Following the lawsuit, the record reveals several notes on the court’s procedure entered by the notary. The first shows that the judges ordered a deadline for both parties to submit evidence on their capacity to act as litigants. After this step had been taken, the judges confirmed this capacity to sue and to be sued, and thus litigation had begun. The judges gave litigants a limit of five days to submit the evidence of their claims. This was repeated one more time, but as the litigants had already submitted all of their evidence after the first call the judges quickly concluded the litigation by ruling in favour of Colanus.

This example offers a view of Zadar trial records in civil disputes during the second half of the fourteenth century, one which is similar to other Dalmatian cities of the time. Disputes were entered in the court registers yet noted only the procedural steps conducted during the court proceedings. These notes pertain to: court-assigned deadlines for defendants to acquaint themselves with lawsuits and to hire lawyers; defendants not responding to court summons; and deadlines for submitting evidence about individuals’ legal capacity to act as litigants (and the court’s confirmation of this capacity), following which litigation could continue. These procedural notes are followed by records of litigating parties’ answers about the subject of a dispute and by deadlines for submission of evidence supporting their claims. As well as this, court notaries also recorded all of the evidence submitted to courts for consideration. Finally, notaries would register anything that could affect the legitimacy of litigation, for example, the replacement of a judge due to conflict of interest. This information was added by notaries to the court registers. Notaries reduced the verbal statements of the judges, litigants, their legal representatives and lawyers to a simplified written form. Such practice is also noticeable in the written witness depositions, which were generally more difficult to abstract or reduce into a simple predefined form (Pegg, 2001: 57–62).

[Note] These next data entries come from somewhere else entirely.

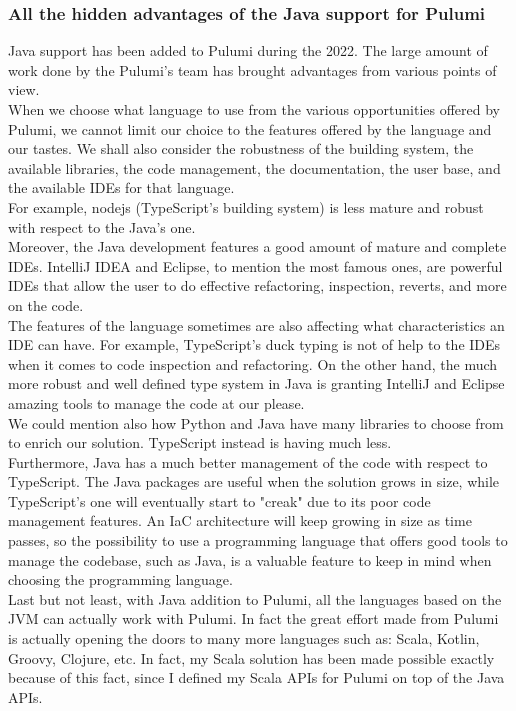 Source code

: \subsubsection{All the hidden advantages of the Java support for Pulumi}
Java support has been added to Pulumi during the 2022.
The large amount of work done by the Pulumi's team has brought advantages from various points of view.\\
When we choose what language to use from the various opportunities offered by Pulumi, we cannot limit our choice to the features offered by the language and our tastes.
We shall also consider the robustness of the building system, the available libraries, the code management, the documentation, the user base, and the available IDEs for that language.\\
For example, nodejs (TypeScript's building system) is less mature and robust with respect to the Java's one.\\
Moreover, the Java development features a good amount of mature and complete IDEs.
IntelliJ IDEA and Eclipse, to mention the most famous ones, are powerful IDEs that allow the user to do effective refactoring, inspection, reverts, and more on the code.\\
The features of the language sometimes are also affecting what characteristics an IDE can have.
For example, TypeScript's duck typing is not of help to the IDEs when it comes to code inspection and refactoring.
On the other hand, the much more robust and well defined type system in Java is granting IntelliJ and Eclipse amazing tools to manage the code at our please.\\
We could mention also how Python and Java have many libraries to choose from to enrich our solution.
TypeScript instead is having much less.\\
Furthermore, Java has a much better management of the code with respect to TypeScript.
The Java packages are useful when the solution grows in size, while TypeScript's one will eventually start to "creak" due to its poor code management features.
An IaC architecture will keep growing in size as time passes, so the possibility to use a programming language that offers good tools to manage the codebase, such as Java, is a valuable feature to keep in mind when choosing the programming language.\\
Last but not least, with Java addition to Pulumi, all the languages based on the JVM can actually work with Pulumi.
In fact the great effort made from Pulumi is actually opening the doors to many more languages such as: Scala, Kotlin, Groovy, Clojure, etc.
In fact, my Scala solution has been made possible exactly because of this fact, since I defined my Scala APIs for Pulumi on top of the Java APIs.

To return to the questions posed earlier regarding the simplification of civil court records, we should start with the fact that procedural law was becoming an increasingly important factor in the resolution of disputes during the High Middle Ages. Throughout the medieval period, it was considered increasingly important to conduct court trials following a predefined procedure, because any potential irregularities could result in rejection of lawsuits. The increased conviction in the merits of procedural law saw the establishment of Romano-canonical procedure in European ecclesiastical and secular courts, and a proliferation of legal discussions and treatises on court procedure between the twelfth and fourteenth centuries (Pennington, 2016: 125–59).

The legitimacy of court proceedings thus depended on implementing certain norms of procedural law and authorities had their own interests in this process. Luhmann’s work on legitimizing social order through legal procedure explores this notion in depth. His key contention is that the purpose of legal procedure is to offer a means of producing legitimate and binding decisions (Luhmann, 1983: 41). Luhmann’s understanding of procedure is not limited to procedural law, however. It also takes into account several social mechanisms that helped to achieve this goal, including the differentiation of court proceedings, the right of litigants to make decisions independently during court proceedings, the maintenance of uncertainty in the outcome of a given dispute and the public resolution of disputes (Luhmann, 1983: 38–135).

By differentiating court proceedings, Luhmann (1983) claims that court proceedings can be distanced from social aspects of a dispute. This offers a means of controlling social aspects of the case and reduces a dispute to a specific number of controllable scenarios. Zadar’s surviving late medieval court records reveal this kind of process in action, which saw the elimination of all non-relevant legal and social factors from the court proceedings and court records.

A further case from Zadar’s civil court illustrates this practice. On 10 March 1404, Radacius, son of late Paulus, brought a suit against George, son of late Radoslav (CMC, vol. 5, fasc. 10, fol. 193–193’). From the record of the suit we learn that the two men had earlier founded a trading company (societas) into which Radacius had invested money. However, George had not fulfilled his obligation to repay the capital and the profit to Radacius at the end of their trading venture. This contract was a causal one and as any such explicitly stated that the parties must repay the capital and pay out the profit obtained. Since George had not fulfilled his obligation, both agreed to make an additional contract. This was signed on 15 November 1403. Based on this second contract, George had to pay Radacius 240 libras of small Venetian denars by Christmas of that year. This second contract is an example of an ‘abstract’ contract which does not state the basis of the obligation but merely the existence of the debt and the deadline for its return. As a result of such abstract contracts, the court and litigants did not have to go into detail on the social context of the debt and could focus on the contractual obligation alone. The creditors were thereby in a better position to win the case, and the litigants and judges saved time and money.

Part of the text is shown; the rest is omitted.